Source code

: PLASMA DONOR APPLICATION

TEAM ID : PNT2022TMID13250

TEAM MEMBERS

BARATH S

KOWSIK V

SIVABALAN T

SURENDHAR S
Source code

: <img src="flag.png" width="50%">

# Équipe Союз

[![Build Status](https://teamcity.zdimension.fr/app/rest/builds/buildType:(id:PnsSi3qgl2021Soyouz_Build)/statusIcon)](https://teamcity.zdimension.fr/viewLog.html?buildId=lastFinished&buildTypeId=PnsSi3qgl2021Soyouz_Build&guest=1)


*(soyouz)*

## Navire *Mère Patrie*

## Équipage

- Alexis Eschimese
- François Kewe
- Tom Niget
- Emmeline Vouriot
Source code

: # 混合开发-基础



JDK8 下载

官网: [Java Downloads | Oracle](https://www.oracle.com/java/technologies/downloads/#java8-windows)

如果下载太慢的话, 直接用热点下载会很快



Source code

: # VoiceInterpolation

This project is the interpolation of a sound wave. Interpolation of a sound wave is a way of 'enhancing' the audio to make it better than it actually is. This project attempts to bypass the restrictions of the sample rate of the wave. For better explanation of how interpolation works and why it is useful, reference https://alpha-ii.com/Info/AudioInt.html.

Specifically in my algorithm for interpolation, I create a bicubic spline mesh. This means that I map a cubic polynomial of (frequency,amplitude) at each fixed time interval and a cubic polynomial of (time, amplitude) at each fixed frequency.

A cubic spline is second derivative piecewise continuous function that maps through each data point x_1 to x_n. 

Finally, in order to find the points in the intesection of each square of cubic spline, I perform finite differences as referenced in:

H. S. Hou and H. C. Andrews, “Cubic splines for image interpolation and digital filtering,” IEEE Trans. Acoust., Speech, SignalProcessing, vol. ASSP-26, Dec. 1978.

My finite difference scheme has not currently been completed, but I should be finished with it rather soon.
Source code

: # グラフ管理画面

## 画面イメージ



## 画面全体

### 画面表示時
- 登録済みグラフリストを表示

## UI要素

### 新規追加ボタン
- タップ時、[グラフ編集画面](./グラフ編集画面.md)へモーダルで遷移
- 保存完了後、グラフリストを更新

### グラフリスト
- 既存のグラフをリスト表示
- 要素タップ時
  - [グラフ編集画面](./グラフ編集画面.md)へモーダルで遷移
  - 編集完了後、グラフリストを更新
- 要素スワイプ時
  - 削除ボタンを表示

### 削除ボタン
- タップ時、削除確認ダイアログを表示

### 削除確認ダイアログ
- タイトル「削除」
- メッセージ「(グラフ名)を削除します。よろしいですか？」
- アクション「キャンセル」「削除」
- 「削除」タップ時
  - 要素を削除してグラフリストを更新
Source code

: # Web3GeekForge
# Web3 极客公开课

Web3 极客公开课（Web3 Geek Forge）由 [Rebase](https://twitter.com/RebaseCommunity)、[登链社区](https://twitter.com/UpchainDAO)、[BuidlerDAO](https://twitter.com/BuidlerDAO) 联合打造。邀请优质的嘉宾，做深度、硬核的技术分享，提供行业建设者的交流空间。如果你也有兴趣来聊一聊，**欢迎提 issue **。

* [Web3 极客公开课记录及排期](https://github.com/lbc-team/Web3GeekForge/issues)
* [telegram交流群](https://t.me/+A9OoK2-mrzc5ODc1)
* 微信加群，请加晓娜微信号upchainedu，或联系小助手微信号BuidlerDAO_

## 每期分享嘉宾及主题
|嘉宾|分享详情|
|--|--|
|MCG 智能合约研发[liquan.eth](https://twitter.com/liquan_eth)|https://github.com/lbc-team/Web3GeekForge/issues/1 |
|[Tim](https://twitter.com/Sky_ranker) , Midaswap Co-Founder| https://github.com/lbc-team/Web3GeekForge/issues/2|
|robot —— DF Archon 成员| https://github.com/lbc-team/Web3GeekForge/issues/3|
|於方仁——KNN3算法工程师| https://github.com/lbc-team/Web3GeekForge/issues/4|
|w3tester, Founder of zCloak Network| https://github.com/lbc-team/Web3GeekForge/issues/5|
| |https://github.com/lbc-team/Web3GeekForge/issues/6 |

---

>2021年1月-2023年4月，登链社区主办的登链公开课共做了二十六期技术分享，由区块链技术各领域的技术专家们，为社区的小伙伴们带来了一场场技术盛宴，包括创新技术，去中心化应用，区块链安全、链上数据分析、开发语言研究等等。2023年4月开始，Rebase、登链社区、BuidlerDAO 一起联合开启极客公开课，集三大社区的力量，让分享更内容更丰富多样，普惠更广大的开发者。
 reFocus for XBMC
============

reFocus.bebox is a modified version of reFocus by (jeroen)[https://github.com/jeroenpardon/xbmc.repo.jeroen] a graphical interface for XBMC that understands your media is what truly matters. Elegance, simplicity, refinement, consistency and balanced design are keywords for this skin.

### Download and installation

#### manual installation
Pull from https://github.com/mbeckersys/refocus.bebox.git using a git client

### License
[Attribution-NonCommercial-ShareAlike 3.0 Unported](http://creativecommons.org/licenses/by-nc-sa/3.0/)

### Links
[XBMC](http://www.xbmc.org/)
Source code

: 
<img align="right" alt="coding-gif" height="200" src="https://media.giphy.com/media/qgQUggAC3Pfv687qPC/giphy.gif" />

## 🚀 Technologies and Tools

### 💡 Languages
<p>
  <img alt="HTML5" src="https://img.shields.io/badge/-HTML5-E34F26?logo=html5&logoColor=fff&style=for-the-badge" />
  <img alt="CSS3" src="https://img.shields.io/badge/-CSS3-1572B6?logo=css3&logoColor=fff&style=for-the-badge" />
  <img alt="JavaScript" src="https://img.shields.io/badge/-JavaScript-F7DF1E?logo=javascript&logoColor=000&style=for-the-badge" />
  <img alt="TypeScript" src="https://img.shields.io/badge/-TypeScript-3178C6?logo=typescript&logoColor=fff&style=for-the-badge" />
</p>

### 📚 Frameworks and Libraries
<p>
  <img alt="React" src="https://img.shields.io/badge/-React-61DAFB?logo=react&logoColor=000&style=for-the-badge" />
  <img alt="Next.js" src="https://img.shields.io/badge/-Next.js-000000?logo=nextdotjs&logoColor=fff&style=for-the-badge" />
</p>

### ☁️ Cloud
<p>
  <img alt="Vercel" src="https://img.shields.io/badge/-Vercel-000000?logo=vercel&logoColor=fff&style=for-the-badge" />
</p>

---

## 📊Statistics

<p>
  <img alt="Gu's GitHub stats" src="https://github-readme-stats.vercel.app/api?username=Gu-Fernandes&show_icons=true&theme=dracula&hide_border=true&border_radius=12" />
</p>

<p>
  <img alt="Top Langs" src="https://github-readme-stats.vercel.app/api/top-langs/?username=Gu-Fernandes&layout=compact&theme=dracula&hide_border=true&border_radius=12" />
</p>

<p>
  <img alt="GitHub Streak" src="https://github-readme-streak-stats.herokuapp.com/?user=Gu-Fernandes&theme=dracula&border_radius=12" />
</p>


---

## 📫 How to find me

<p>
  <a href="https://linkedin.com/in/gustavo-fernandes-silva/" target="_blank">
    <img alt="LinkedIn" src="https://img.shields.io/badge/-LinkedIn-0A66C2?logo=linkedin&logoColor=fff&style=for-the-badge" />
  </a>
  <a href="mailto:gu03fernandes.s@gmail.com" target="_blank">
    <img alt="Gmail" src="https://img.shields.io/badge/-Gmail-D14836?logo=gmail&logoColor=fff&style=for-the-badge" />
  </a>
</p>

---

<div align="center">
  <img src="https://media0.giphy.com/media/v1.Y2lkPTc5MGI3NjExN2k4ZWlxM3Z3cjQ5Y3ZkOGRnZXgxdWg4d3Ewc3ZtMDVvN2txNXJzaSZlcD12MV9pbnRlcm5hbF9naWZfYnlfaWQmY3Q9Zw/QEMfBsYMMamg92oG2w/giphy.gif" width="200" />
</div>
########
§ Exercise prompt:
Give back all the data exactly as it was written.

§ Your response:
Source code

: PLASMA DONOR APPLICATION

TEAM ID : PNT2022TMID13250

TEAM MEMBERS

BARATH S

KOWSIK V

SIVABALAN T

SURENDHAR S
Source code

: <img src="flag.png" width="50%">

# Équipe Союз

[![Build Status](https://teamcity.zdimension.fr/app/rest/builds/buildType:(id:PnsSi3qgl2021Soyouz_Build)/statusIcon)](https://teamcity.zdimension.fr/viewLog.html?buildId=lastFinished&buildTypeId=PnsSi3qgl2021Soyouz_Build&guest=1)


*(soyouz)*

## Navire *Mère Patrie*

## Équipage

- Alexis Eschimese
- François Kewe
- Tom Niget
- Emmeline Vouriot
Source code

: # 混合开发-基础



JDK8 下载

官网: [Java Downloads | Oracle](https://www.oracle.com/java/technologies/downloads/#java8-windows)

如果下载太慢的话, 直接用热点下载会很快



Source code

: # VoiceInterpolation

This project is the interpolation of a sound wave. Interpolation of a sound wave is a way of 'enhancing' the audio to make it better than it actually is. This project attempts to bypass the restrictions of the sample rate of the wave. For better explanation of how interpolation works and why it is useful, reference https://alpha-ii.com/Info/AudioInt.html.

Specifically in my algorithm for interpolation, I create a bicubic spline mesh. This means that I map a cubic polynomial of (frequency,amplitude) at each fixed time interval and a cubic polynomial of (time, amplitude) at each fixed frequency.

A cubic spline is second derivative piecewise continuous function that maps through each data point x_1 to x_n. 

Finally, in order to find the points in the intesection of each square of cubic spline, I perform finite differences as referenced in:

H. S. Hou and H. C. Andrews, “Cubic splines for image interpolation and digital filtering,” IEEE Trans. Acoust., Speech, SignalProcessing, vol. ASSP-26, Dec. 1978.

My finite difference scheme has not currently been completed, but I should be finished with it rather soon.
Source code

: # グラフ管理画面

## 画面イメージ



## 画面全体

### 画面表示時
- 登録済みグラフリストを表示

## UI要素

### 新規追加ボタン
- タップ時、[グラフ編集画面](./グラフ編集画面.md)へモーダルで遷移
- 保存完了後、グラフリストを更新

### グラフリスト
- 既存のグラフをリスト表示
- 要素タップ時
  - [グラフ編集画面](./グラフ編集画面.md)へモーダルで遷移
  - 編集完了後、グラフリストを更新
- 要素スワイプ時
  - 削除ボタンを表示

### 削除ボタン
- タップ時、削除確認ダイアログを表示

### 削除確認ダイアログ
- タイトル「削除」
- メッセージ「(グラフ名)を削除します。よろしいですか？」
- アクション「キャンセル」「削除」
- 「削除」タップ時
  - 要素を削除してグラフリストを更新
Source code

: # Web3GeekForge
# Web3 极客公开课

Web3 极客公开课（Web3 Geek Forge）由 [Rebase](https://twitter.com/RebaseCommunity)、[登链社区](https://twitter.com/UpchainDAO)、[BuidlerDAO](https://twitter.com/BuidlerDAO) 联合打造。邀请优质的嘉宾，做深度、硬核的技术分享，提供行业建设者的交流空间。如果你也有兴趣来聊一聊，**欢迎提 issue **。

* [Web3 极客公开课记录及排期](https://github.com/lbc-team/Web3GeekForge/issues)
* [telegram交流群](https://t.me/+A9OoK2-mrzc5ODc1)
* 微信加群，请加晓娜微信号upchainedu，或联系小助手微信号BuidlerDAO_

## 每期分享嘉宾及主题
|嘉宾|分享详情|
|--|--|
|MCG 智能合约研发[liquan.eth](https://twitter.com/liquan_eth)|https://github.com/lbc-team/Web3GeekForge/issues/1 |
|[Tim](https://twitter.com/Sky_ranker) , Midaswap Co-Founder| https://github.com/lbc-team/Web3GeekForge/issues/2|
|robot —— DF Archon 成员| https://github.com/lbc-team/Web3GeekForge/issues/3|
|於方仁——KNN3算法工程师| https://github.com/lbc-team/Web3GeekForge/issues/4|
|w3tester, Founder of zCloak Network| https://github.com/lbc-team/Web3GeekForge/issues/5|
| |https://github.com/lbc-team/Web3GeekForge/issues/6 |

---

>2021年1月-2023年4月，登链社区主办的登链公开课共做了二十六期技术分享，由区块链技术各领域的技术专家们，为社区的小伙伴们带来了一场场技术盛宴，包括创新技术，去中心化应用，区块链安全、链上数据分析、开发语言研究等等。2023年4月开始，Rebase、登链社区、BuidlerDAO 一起联合开启极客公开课，集三大社区的力量，让分享更内容更丰富多样，普惠更广大的开发者。
 reFocus for XBMC
============

reFocus.bebox is a modified version of reFocus by (jeroen)[https://github.com/jeroenpardon/xbmc.repo.jeroen] a graphical interface for XBMC that understands your media is what truly matters. Elegance, simplicity, refinement, consistency and balanced design are keywords for this skin.

### Download and installation

#### manual installation
Pull from https://github.com/mbeckersys/refocus.bebox.git using a git client

### License
[Attribution-NonCommercial-ShareAlike 3.0 Unported](http://creativecommons.org/licenses/by-nc-sa/3.0/)

### Links
[XBMC](http://www.xbmc.org/)
Source code

: 
<img align="right" alt="coding-gif" height="200" src="https://media.giphy.com/media/qgQUggAC3Pfv687qPC/giphy.gif" />

## 🚀 Technologies and Tools

### 💡 Languages
<p>
  <img alt="HTML5" src="https://img.shields.io/badge/-HTML5-E34F26?logo=html5&logoColor=fff&style=for-the-badge" />
  <img alt="CSS3" src="https://img.shields.io/badge/-CSS3-1572B6?logo=css3&logoColor=fff&style=for-the-badge" />
  <img alt="JavaScript" src="https://img.shields.io/badge/-JavaScript-F7DF1E?logo=javascript&logoColor=000&style=for-the-badge" />
  <img alt="TypeScript" src="https://img.shields.io/badge/-TypeScript-3178C6?logo=typescript&logoColor=fff&style=for-the-badge" />
</p>

### 📚 Frameworks and Libraries
<p>
  <img alt="React" src="https://img.shields.io/badge/-React-61DAFB?logo=react&logoColor=000&style=for-the-badge" />
  <img alt="Next.js" src="https://img.shields.io/badge/-Next.js-000000?logo=nextdotjs&logoColor=fff&style=for-the-badge" />
</p>

### ☁️ Cloud
<p>
  <img alt="Vercel" src="https://img.shields.io/badge/-Vercel-000000?logo=vercel&logoColor=fff&style=for-the-badge" />
</p>

---

## 📊Statistics

<p>
  <img alt="Gu's GitHub stats" src="https://github-readme-stats.vercel.app/api?username=Gu-Fernandes&show_icons=true&theme=dracula&hide_border=true&border_radius=12" />
</p>

<p>
  <img alt="Top Langs" src="https://github-readme-stats.vercel.app/api/top-langs/?username=Gu-Fernandes&layout=compact&theme=dracula&hide_border=true&border_radius=12" />
</p>

<p>
  <img alt="GitHub Streak" src="https://github-readme-streak-stats.herokuapp.com/?user=Gu-Fernandes&theme=dracula&border_radius=12" />
</p>


---

## 📫 How to find me

<p>
  <a href="https://linkedin.com/in/gustavo-fernandes-silva/" target="_blank">
    <img alt="LinkedIn" src="https://img.shields.io/badge/-LinkedIn-0A66C2?logo=linkedin&logoColor=fff&style=for-the-badge" />
  </a>
  <a href="mailto:gu03fernandes.s@gmail.com" target="_blank">
    <img alt="Gmail" src="https://img.shields.io/badge/-Gmail-D14836?logo=gmail&logoColor=fff&style=for-the-badge" />
  </a>
</p>

---

<div align="center">
  <img src="https://media0.giphy.com/media/v1.Y2lkPTc5MGI3NjExN2k4ZWlxM3Z3cjQ5Y3ZkOGRnZXgxdWg4d3Ewc3ZtMDVvN2txNXJzaSZlcD12MV9pbnRlcm5hbF9naWZfYnlfaWQmY3Q9Zw/QEMfBsYMMamg92oG2w/giphy.gif" width="200" />
</div>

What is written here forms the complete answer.